### Your assignment
Among the entries below, find every line that has "VisualGestureBuilderFrameS" and pull it out.

### Records provided
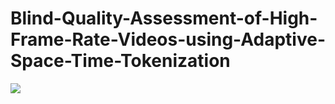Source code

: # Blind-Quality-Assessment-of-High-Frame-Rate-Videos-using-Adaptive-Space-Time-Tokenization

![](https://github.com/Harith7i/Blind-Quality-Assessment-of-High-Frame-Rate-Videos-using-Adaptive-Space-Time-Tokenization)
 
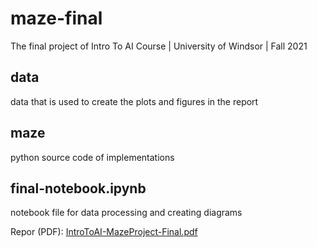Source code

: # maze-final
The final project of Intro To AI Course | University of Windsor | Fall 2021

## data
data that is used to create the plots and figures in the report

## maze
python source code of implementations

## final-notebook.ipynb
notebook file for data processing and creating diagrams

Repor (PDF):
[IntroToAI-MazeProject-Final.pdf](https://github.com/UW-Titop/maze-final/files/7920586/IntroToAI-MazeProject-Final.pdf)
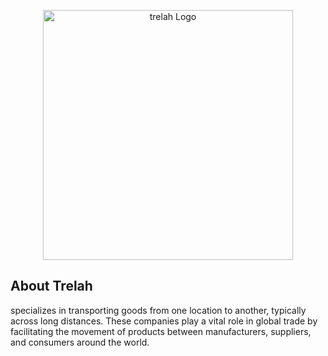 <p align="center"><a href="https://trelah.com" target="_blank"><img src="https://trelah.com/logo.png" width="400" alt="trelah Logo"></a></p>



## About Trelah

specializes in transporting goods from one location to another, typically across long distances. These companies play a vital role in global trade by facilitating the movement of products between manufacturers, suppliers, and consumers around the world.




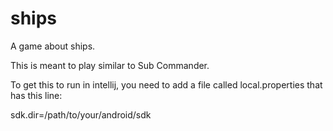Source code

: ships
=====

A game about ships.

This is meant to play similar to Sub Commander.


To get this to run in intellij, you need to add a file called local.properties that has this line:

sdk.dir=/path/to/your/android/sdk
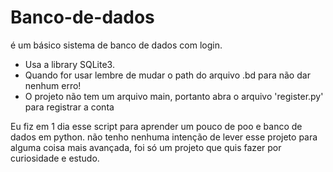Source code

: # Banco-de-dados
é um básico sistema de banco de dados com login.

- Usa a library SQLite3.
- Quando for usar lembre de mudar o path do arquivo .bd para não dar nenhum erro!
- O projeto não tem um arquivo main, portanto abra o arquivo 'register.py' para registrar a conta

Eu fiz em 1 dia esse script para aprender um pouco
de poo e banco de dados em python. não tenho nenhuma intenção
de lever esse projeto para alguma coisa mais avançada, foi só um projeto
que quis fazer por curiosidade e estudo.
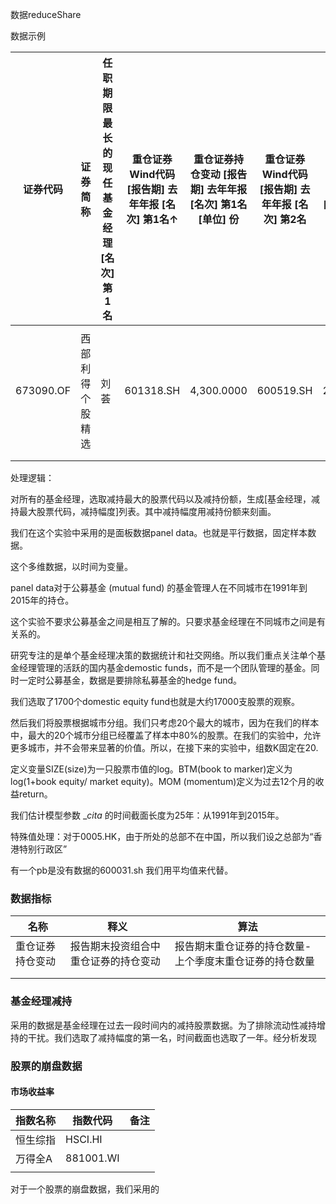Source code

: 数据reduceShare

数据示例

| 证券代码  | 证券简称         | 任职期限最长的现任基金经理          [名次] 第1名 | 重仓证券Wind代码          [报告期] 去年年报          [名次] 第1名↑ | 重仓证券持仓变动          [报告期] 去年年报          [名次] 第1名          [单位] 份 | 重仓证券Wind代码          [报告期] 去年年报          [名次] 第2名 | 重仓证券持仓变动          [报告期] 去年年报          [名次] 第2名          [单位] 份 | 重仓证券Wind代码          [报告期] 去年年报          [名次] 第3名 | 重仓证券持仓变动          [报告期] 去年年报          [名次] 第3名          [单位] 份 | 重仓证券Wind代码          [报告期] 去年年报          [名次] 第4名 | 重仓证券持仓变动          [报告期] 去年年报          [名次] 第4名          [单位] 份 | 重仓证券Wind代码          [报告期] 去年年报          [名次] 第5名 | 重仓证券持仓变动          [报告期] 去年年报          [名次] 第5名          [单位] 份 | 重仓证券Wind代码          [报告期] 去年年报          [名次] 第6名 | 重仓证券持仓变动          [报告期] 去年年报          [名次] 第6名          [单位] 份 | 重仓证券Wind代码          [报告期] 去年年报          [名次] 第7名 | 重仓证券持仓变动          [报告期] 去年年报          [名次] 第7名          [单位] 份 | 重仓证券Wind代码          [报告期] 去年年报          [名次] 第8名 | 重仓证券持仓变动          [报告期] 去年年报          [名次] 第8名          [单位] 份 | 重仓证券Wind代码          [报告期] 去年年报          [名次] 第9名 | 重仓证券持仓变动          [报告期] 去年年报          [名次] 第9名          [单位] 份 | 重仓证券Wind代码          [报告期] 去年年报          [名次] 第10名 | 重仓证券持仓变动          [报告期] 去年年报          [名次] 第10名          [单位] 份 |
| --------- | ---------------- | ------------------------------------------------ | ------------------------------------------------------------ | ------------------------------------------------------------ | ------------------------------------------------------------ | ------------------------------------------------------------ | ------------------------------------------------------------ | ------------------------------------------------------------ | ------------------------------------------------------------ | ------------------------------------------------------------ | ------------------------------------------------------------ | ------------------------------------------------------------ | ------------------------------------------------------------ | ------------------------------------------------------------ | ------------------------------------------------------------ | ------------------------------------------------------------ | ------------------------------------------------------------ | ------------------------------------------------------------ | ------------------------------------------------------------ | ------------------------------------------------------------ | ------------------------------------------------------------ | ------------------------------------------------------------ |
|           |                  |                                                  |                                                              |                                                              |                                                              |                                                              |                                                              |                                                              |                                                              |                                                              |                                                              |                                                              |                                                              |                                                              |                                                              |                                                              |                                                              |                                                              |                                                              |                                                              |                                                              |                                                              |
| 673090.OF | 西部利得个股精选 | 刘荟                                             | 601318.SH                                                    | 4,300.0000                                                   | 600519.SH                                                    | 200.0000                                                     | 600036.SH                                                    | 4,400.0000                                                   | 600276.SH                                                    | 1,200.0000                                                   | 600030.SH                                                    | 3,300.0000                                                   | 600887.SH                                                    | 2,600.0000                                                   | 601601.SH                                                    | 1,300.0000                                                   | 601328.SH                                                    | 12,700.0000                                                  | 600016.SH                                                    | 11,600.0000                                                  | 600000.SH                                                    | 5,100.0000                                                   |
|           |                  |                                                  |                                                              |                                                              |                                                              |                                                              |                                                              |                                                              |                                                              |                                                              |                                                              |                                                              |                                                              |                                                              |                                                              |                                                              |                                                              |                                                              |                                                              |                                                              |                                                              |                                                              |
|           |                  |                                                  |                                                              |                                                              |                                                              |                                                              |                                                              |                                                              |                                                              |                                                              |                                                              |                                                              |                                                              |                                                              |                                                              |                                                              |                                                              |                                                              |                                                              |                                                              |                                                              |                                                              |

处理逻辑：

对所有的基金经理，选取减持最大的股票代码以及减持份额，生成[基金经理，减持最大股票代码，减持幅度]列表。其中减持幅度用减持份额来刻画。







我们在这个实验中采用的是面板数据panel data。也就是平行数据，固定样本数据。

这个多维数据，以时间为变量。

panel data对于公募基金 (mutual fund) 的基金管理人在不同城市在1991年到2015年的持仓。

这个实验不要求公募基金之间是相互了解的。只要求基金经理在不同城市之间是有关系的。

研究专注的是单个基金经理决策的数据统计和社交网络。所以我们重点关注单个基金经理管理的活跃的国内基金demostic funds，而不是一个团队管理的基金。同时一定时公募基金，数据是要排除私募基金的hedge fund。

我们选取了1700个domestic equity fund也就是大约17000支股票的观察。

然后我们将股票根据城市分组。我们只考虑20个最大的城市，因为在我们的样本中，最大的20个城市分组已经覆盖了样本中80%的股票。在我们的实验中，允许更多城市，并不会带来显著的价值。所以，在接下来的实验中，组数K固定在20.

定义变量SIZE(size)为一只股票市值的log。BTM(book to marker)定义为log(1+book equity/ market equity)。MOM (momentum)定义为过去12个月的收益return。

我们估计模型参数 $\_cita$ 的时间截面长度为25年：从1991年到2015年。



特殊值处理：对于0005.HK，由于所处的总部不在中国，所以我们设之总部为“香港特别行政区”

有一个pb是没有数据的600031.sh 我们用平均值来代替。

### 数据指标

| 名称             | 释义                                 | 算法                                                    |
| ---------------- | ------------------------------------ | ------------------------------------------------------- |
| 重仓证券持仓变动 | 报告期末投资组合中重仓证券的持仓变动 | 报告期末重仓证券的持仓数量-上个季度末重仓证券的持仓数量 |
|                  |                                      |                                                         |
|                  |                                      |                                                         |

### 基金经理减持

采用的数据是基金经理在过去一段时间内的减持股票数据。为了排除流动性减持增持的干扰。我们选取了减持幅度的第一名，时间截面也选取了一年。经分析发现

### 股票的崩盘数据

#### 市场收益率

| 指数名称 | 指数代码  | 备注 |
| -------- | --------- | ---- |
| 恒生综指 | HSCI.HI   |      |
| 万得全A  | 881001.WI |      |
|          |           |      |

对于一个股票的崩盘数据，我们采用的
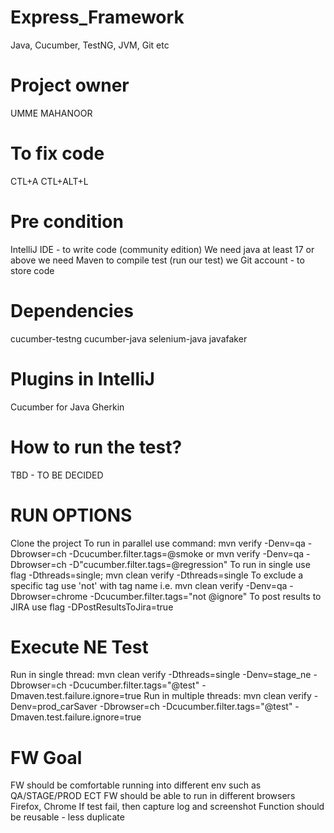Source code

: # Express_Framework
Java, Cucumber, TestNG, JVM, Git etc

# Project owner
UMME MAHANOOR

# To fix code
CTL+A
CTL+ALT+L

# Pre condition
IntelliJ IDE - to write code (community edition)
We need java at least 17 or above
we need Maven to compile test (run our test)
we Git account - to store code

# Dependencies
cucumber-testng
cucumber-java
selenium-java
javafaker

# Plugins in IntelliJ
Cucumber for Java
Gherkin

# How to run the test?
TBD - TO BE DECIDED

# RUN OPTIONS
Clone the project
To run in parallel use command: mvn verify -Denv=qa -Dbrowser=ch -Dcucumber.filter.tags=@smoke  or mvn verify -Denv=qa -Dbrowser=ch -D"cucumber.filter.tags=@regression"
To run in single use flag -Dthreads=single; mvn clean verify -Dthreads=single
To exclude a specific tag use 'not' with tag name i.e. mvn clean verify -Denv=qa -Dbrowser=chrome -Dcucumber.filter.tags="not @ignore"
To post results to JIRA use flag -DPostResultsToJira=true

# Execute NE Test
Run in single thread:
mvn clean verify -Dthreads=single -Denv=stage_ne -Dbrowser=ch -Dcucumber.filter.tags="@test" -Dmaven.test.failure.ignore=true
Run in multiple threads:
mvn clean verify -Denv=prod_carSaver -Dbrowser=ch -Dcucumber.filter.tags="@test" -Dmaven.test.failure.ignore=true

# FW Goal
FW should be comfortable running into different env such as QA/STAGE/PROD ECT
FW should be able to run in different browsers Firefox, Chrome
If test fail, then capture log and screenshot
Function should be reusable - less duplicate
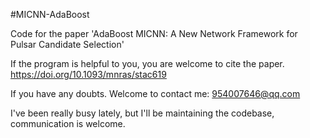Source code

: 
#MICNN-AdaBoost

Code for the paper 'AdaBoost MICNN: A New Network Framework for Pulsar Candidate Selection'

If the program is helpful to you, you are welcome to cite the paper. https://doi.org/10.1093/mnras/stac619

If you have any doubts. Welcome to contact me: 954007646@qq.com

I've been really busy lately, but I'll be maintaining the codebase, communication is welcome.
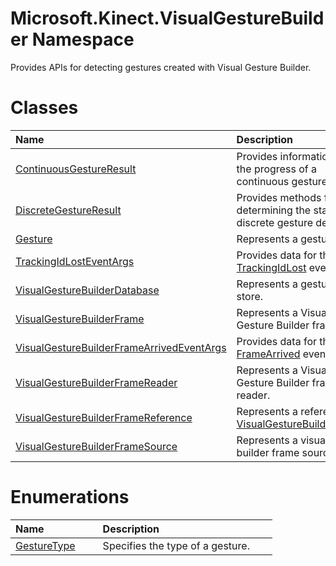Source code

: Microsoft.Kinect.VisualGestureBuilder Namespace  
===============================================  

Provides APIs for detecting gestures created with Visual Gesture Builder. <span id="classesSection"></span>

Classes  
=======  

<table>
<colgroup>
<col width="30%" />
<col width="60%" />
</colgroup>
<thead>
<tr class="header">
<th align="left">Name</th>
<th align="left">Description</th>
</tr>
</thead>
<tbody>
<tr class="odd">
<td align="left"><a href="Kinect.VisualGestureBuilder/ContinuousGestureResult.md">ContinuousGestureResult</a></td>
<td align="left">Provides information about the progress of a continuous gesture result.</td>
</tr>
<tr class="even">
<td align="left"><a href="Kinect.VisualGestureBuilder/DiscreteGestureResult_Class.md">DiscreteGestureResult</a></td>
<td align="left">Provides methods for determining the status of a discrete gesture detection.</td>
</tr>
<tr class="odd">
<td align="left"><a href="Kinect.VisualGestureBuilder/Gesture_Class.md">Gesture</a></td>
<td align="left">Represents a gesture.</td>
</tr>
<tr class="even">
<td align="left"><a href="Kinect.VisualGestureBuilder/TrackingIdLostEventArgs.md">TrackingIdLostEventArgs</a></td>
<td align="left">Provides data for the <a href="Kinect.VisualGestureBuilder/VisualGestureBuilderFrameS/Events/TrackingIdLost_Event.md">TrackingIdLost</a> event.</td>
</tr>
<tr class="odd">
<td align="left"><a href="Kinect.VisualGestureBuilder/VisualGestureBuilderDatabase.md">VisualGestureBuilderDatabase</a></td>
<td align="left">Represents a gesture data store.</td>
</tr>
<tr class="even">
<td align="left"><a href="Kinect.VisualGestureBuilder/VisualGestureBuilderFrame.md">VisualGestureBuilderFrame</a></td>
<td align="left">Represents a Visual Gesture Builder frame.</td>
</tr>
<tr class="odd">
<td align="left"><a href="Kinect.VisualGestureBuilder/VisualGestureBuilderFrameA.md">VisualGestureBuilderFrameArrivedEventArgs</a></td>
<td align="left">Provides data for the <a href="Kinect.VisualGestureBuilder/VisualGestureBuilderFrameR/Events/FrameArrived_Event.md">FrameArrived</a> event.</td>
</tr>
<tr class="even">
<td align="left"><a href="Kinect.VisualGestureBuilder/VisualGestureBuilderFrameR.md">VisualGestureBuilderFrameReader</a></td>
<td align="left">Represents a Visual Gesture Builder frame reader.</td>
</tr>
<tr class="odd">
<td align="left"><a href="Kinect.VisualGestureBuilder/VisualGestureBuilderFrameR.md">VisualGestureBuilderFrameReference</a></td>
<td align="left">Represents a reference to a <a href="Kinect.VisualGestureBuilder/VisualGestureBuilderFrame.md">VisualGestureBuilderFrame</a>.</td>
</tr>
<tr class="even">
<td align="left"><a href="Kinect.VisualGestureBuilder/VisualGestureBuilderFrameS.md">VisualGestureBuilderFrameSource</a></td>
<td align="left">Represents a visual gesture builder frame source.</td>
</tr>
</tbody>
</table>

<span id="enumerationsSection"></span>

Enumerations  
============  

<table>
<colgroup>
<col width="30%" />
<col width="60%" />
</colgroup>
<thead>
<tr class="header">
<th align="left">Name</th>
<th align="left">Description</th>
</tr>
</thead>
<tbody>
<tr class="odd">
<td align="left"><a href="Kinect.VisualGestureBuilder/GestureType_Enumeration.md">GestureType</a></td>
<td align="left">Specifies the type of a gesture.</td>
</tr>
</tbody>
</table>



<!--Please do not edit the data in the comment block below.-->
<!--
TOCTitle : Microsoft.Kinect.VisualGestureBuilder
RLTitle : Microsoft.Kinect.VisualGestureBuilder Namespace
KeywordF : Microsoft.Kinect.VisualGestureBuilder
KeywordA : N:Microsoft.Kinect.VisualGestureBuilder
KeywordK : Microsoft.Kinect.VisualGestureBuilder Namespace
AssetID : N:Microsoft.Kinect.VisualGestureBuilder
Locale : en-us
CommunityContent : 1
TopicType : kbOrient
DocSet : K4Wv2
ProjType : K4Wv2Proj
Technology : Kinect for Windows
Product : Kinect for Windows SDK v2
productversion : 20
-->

### Solved problem
<td align="left">Provides data for the <a href="Kinect.VisualGestureBuilder/VisualGestureBuilderFrameS/Events/TrackingIdLost_Event.md">TrackingIdLost</a> event.</td>
<td align="left"><a href="Kinect.VisualGestureBuilder/VisualGestureBuilderFrameS.md">VisualGestureBuilderFrameSource</a></td>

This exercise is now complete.